MATERIAL TO PROCESS section start
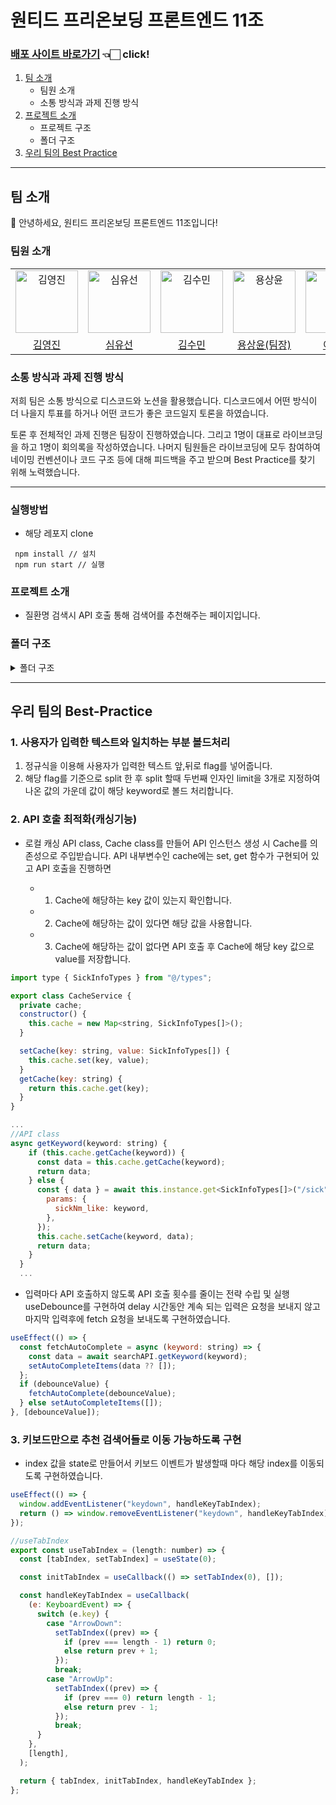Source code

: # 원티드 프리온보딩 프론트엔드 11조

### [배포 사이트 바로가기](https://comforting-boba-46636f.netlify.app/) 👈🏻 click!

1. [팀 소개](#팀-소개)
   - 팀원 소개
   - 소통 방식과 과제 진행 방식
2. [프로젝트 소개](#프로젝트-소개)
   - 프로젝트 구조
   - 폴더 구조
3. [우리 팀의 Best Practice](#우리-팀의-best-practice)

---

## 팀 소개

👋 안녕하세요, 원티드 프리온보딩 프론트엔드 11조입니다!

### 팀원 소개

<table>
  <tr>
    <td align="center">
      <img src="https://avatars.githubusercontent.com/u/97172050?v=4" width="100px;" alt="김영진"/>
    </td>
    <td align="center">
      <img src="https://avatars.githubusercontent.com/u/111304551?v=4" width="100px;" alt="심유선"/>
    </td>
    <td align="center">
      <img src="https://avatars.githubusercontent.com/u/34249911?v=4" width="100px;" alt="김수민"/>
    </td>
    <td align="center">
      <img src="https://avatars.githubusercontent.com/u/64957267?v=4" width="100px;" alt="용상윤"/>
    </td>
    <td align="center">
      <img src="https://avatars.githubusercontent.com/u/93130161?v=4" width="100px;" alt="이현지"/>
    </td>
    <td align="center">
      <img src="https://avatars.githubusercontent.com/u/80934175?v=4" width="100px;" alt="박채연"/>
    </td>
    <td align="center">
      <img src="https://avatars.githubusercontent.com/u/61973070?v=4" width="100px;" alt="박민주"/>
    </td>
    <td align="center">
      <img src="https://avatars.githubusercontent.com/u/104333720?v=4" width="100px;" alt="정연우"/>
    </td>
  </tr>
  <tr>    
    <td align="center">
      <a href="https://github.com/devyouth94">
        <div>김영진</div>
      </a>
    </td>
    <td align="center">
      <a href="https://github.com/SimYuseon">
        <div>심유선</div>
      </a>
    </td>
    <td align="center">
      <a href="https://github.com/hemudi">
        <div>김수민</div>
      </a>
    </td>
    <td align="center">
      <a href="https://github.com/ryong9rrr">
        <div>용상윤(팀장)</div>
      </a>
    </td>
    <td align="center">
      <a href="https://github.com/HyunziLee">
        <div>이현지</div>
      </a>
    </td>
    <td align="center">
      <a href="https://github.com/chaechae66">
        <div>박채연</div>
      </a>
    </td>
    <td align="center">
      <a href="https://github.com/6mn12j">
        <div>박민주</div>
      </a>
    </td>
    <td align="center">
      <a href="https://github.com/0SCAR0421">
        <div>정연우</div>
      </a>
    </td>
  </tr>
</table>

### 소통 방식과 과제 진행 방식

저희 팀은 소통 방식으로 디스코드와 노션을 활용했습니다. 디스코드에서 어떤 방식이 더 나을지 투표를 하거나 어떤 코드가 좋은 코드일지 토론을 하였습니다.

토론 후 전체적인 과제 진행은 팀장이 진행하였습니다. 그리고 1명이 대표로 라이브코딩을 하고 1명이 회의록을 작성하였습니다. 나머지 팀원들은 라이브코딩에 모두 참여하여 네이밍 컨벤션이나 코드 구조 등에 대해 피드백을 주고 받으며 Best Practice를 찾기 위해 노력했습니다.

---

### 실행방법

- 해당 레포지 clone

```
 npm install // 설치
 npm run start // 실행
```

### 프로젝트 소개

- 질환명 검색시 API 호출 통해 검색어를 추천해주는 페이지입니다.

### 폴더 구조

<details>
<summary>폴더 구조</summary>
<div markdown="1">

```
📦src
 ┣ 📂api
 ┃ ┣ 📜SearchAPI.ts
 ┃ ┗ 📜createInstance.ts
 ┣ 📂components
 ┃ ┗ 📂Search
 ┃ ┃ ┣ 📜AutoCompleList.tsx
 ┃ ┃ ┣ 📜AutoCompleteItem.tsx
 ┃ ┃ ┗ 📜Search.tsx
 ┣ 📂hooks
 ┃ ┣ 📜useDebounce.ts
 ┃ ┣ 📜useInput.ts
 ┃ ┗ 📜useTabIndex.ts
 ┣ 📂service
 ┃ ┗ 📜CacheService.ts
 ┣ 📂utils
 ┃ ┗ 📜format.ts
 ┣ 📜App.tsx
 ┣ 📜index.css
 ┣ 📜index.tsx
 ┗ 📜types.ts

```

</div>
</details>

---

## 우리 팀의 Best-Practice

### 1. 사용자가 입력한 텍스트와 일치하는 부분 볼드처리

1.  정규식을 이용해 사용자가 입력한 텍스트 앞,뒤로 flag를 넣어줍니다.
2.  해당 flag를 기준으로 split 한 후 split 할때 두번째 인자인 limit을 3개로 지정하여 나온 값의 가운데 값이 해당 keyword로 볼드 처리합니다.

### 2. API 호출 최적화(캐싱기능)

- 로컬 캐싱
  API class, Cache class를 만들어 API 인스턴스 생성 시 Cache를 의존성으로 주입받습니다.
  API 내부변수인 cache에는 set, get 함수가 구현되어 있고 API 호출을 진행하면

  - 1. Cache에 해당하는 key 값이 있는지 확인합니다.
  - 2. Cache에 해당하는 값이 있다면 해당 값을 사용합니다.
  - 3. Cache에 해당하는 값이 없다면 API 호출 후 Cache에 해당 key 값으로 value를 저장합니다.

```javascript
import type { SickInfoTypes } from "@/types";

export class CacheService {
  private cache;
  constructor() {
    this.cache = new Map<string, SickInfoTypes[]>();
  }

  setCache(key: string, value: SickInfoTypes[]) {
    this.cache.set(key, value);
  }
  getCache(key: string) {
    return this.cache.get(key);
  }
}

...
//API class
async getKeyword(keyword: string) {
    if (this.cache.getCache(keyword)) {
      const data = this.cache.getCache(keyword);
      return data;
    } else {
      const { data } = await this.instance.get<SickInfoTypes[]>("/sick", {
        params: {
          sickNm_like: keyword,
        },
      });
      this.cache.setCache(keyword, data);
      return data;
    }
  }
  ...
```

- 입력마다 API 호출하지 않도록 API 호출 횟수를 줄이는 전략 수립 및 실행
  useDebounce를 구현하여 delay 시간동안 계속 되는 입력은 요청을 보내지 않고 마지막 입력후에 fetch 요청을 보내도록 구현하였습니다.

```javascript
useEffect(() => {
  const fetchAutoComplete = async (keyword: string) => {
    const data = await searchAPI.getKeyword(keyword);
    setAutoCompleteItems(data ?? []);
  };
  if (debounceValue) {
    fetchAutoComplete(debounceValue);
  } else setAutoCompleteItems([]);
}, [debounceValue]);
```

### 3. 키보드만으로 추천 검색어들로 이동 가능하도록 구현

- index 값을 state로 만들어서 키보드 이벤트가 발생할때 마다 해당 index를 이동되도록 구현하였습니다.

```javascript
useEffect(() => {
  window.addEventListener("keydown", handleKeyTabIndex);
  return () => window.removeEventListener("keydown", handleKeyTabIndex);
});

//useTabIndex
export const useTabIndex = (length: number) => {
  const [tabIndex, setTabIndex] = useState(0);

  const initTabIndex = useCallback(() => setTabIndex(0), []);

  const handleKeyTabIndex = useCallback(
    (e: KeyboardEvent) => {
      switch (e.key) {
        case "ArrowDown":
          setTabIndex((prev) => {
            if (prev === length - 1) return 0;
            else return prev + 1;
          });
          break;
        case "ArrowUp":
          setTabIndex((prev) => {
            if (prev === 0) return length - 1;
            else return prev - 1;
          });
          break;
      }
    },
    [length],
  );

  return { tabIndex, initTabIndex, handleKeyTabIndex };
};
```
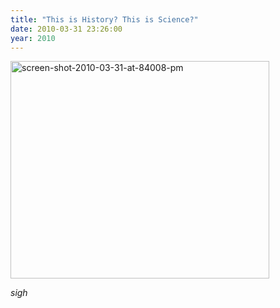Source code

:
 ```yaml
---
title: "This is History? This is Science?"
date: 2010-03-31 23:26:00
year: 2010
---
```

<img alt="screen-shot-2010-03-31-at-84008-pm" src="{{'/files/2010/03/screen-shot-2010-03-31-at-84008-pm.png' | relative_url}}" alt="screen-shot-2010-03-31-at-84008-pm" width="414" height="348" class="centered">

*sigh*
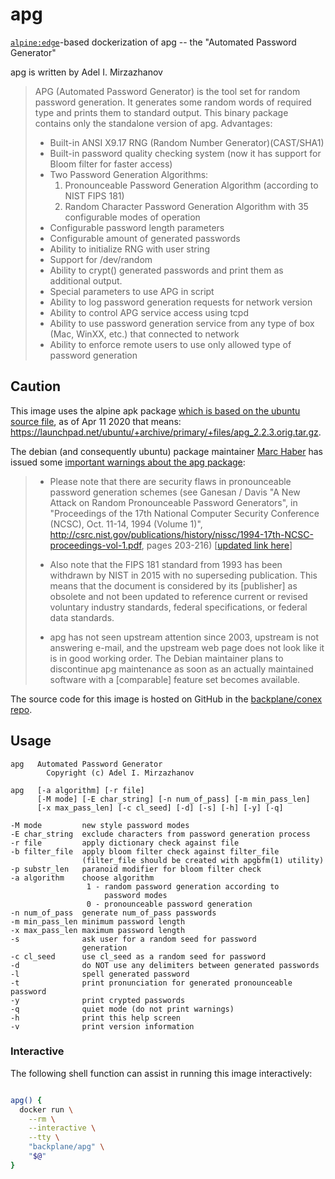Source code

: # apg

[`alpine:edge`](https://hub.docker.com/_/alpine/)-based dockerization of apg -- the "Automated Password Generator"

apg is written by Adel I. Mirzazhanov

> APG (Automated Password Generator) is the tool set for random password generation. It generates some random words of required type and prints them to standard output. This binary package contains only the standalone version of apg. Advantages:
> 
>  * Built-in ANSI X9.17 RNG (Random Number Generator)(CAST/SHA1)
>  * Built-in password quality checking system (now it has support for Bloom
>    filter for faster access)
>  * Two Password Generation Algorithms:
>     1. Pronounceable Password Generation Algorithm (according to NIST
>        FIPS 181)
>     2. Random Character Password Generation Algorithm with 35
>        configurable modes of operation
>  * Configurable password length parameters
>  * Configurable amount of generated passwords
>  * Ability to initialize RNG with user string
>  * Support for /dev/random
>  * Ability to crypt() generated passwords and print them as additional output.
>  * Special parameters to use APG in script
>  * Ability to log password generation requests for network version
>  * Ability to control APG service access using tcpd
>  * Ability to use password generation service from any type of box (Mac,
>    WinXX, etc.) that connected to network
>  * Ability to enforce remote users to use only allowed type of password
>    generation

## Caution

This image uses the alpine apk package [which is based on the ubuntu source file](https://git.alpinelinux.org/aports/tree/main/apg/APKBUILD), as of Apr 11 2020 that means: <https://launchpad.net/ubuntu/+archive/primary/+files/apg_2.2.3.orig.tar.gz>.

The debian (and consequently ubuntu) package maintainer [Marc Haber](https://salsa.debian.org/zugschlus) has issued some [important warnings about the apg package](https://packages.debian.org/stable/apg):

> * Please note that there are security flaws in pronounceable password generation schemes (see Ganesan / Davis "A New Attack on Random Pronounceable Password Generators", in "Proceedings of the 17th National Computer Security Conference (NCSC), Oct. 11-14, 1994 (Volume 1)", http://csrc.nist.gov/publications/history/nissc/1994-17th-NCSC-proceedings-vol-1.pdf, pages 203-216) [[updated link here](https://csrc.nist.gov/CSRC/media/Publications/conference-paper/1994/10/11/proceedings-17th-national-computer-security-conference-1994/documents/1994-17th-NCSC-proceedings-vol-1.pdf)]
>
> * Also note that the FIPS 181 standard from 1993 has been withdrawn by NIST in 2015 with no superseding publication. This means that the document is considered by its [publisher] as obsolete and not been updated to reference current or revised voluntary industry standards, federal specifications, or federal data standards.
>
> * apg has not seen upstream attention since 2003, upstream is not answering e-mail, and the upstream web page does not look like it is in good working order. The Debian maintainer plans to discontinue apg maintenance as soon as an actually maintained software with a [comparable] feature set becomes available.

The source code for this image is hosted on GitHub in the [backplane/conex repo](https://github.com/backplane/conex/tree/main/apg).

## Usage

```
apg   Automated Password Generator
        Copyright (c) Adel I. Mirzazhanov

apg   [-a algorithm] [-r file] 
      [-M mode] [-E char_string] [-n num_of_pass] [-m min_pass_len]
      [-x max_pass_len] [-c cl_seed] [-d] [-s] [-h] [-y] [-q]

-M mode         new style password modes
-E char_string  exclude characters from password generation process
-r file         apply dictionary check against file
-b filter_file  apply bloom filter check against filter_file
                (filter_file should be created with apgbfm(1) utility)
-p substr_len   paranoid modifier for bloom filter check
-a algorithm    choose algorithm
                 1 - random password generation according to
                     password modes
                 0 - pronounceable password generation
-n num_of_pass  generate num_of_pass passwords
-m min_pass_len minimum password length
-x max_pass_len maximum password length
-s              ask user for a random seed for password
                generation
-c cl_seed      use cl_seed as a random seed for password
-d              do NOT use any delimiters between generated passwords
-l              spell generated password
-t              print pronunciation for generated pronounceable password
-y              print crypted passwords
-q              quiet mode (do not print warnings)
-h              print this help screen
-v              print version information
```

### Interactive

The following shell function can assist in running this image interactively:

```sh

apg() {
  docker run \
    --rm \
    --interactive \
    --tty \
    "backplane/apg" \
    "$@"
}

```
MATERIAL TO PROCESS section end
Find every line in the records that uses the string "access", then copy it.

>    filter for faster access)
>  * Ability to control APG service access using tcpd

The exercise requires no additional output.